We also ignored the possibility that the client’s initial congestion window could impact the UL case. If that were to happen, a UL client would have to wait an additional round-trip, thus our UL estimates might be optimistic.
Despite the simplicity of the model, the control, SI, and SL points for the various configurations are reasonably co-linear under it and we draw the least-squares line out to 10 000 bytes to estimate the UL latency.
|Configuration||Additional latency over control group|
|Desktop, Full, Median||4.0%||6.4%||71.2%|
|Desktop, Full, 95%||4.7%||9.6%||117.0%|
|Desktop, Resume, Median||4.3%||12.5%||118.6%|
|Desktop, Resume, 95%||5.2%||17.7%||205.1%|
|Mobile, Full, Median||-0.2%||3.4%||34.3%|
|Mobile, Full, 95%||0.5%||7.2%||110.7%|
|Mobile, Resume, Median||0.6%||7.2%||66.7%|
|Mobile, Resume, 95%||4.2%||12.5%||149.5%|
(The fact that one of the SI values came out implausibly negative should give some feeling for the accuracy of the results—i.e. the first decimal place is probably just noise, even at the median.)
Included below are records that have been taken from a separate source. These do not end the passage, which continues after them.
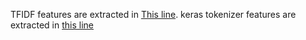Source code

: 
TFIDF features are extracted in [This line](https://bitbucket.org/nahmed_Ultimus/ai_all-assignments/src/44479a4985b5a7abf8c50a5735b2314b5e2cee27/text_feature_extractor/feature_extractor.py#lines-29).
keras tokenizer features are extracted in [this line](https://bitbucket.org/nahmed_Ultimus/ai_all-assignments/src/44479a4985b5a7abf8c50a5735b2314b5e2cee27/text_feature_extractor/feature_extractor.py#lines-37)

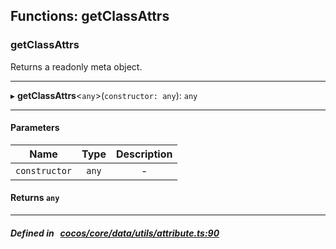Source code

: ## Functions: getClassAttrs

### getClassAttrs

Returns a readonly meta object.
___
▸ **getClassAttrs**<`any`\>(`constructor: any`): `any`
___


#### Parameters

| Name | Type | Description |
| :------: | :------: | :------: |
| `constructor` | `any` | - |

#### Returns `any` 
___


##### Defined in &nbsp;   [cocos/core/data/utils/attribute.ts:90](https://github.com/cocos-creator/engine/blob/c7bf6b8a9/cocos/core/data/utils/attribute.ts#L90)&nbsp;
As can be seen, the estimated latency overhead of unstructured lattices is notably large in TLS, even without including the effects of the initial congestion window. For this reason, we feel that UL primitives are probably not preferable for real-time TLS connections.
It is also important to note that, in a real deployment, the server would also have to return a message to the client. Therefore the transmission overhead, when connecting to a compatible server, would be doubled. This phase of the experiment experiment did not take that into account at all. Which leads us to…
In the second phase of the experiment we wished to measure the effect of actually negotiating a post-quantum primitive, i.e. when both client and server send post-quantum messages. We again added random noise of various sizes to simulate the bandwidth costs of this. Cloudflare and Google servers were augmented to echo an equal amount of random noise back to clients that included it.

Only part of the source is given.